Omicron Sounds Alarm on Fair Access to Vaccines, WTO Chief Says
(Bloomberg) -- World Trade Organization Director-General Ngozi Okonjo-Iweala said work on an intellectual-property waiver aimed at widening vaccine access in poor countries will continue despite the sudden postponement of a meeting of key stakeholders this week.
“The new variant should be a clarion call to all of us that we should now move speedily to agree this response to the pandemic,” she said in a virtual briefing with reporters Tuesday.
“We need to use all tools at our disposal to make sure we solve this problem of access to vaccines,” she said, stressing that lives and economic recoveries are at stake.
Over the past year WTO members have tried and failed to engage on a proposal from India and South Africa to waive key aspects of the organization’s IP rules for vaccines, therapeutics and diagnostics.
While the U.S., China and scores of other nations support the idea in principle, the European Union, the U.K. and Switzerland oppose an IP waiver that they say would do little to expand access to vaccines in the developing world.
Okonjo-Iweala said postponing this week’s WTO ministerial conference in Geneva, Switzerland, was a difficult decision, but holding the talks would’ve been unfair to countries targeted by the travel bans.
The WTO should resume its “meeting as soon as it is possible health-wise and travel-wise,” she said.
The WTO’s leadership has proposed moving its 12th ministerial conference -- known as MC12 -- to the first week of March, but that decision has not yet been confirmed by the membership.
The meeting, which is a gathering of the organization’s highest decision-making body, represents a critical moment for the organization to show that it remains relevant to the needs of regular people.

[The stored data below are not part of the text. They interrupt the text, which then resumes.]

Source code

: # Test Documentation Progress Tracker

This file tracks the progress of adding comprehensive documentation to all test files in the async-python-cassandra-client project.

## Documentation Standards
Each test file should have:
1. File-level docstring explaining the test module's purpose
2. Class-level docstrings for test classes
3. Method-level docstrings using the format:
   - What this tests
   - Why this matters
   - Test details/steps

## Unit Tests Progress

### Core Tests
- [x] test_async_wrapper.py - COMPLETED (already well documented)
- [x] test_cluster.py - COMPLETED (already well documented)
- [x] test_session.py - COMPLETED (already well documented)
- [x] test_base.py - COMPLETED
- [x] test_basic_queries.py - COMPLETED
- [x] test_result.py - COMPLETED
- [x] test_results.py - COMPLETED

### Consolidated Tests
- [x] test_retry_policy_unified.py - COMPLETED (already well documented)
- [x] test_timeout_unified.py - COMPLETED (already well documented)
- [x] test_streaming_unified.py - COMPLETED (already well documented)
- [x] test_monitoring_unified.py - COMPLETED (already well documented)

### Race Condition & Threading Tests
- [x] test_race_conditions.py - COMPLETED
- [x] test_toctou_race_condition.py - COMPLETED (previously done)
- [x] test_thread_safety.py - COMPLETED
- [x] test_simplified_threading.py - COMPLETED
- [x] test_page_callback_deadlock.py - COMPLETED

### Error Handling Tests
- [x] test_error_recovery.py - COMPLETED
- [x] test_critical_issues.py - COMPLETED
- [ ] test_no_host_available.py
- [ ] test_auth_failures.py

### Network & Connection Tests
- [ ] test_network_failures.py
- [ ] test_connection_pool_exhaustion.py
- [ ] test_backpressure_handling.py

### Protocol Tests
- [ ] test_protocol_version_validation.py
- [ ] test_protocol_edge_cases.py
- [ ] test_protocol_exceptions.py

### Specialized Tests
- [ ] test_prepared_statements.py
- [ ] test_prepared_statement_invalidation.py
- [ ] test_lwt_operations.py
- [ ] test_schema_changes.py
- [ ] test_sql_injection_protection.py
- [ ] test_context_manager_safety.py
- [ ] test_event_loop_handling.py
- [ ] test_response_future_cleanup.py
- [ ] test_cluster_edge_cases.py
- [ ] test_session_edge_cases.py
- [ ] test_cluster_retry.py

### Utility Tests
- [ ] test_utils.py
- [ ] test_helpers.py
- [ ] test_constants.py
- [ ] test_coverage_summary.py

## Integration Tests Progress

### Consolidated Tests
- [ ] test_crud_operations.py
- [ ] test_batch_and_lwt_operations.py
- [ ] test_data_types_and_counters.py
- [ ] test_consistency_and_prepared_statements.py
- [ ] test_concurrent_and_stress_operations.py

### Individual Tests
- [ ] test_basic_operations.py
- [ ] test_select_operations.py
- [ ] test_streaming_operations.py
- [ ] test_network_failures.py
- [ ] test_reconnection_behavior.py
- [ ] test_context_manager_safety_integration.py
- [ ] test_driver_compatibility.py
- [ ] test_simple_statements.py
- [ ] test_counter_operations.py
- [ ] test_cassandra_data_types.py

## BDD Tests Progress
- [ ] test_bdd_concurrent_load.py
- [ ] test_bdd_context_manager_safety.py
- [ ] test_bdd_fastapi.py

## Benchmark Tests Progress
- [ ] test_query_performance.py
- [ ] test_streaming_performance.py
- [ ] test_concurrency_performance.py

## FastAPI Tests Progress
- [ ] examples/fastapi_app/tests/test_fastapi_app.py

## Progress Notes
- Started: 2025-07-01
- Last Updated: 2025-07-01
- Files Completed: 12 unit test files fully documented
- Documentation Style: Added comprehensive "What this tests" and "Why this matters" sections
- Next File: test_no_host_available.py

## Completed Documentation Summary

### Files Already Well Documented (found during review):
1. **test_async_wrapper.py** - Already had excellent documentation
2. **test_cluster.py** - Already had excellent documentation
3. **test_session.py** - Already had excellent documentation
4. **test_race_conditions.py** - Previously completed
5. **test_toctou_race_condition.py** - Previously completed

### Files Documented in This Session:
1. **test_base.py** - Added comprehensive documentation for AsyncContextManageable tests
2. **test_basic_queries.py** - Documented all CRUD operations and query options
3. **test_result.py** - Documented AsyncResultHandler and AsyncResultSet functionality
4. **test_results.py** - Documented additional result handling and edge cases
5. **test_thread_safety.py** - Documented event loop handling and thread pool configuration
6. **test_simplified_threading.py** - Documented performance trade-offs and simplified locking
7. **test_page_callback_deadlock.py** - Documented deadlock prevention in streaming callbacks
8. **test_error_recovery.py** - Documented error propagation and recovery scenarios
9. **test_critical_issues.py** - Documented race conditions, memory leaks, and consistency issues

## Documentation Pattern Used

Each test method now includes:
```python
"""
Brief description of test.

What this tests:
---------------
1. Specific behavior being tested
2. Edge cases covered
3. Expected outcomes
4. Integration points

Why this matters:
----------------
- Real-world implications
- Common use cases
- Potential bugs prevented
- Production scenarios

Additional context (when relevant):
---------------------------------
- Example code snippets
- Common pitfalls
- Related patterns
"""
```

Okonjo-Iweala has urged nations to begin the process of reforming the WTO rulebook by concluding three trust-building agreements:
- an agreement to curb harmful fishery subsidies,
- a framework to expand global trade in vaccines,
- and a pledge to reduce trade-distorting agricultural policies.
Okonjo-Iweala said members had seen some positive progress in the fisheries negotiations prior to the meeting’s postponement and work will continue in a virtual format.
“Momentum on fishery subsidies was looking pretty good,” she said.
For the past 20 years the WTO has sought and failed to reach an agreement to eliminate as much as $54 billion worth of annual government subsides that threaten the sustainability of the world’s fishing grounds.
If members are finally able to conclude a deal, it would help prevent the exploitation of the marine ecosystem and stave off economic ruin for coastal communities which depend on fishing for their livelihoods.
The talks are also viewed as a litmus test for the relevance of the WTO itself, which hasn’t reached a multilateral accord since 2015 and lost its ability to fully resolve trade disputes in 2019.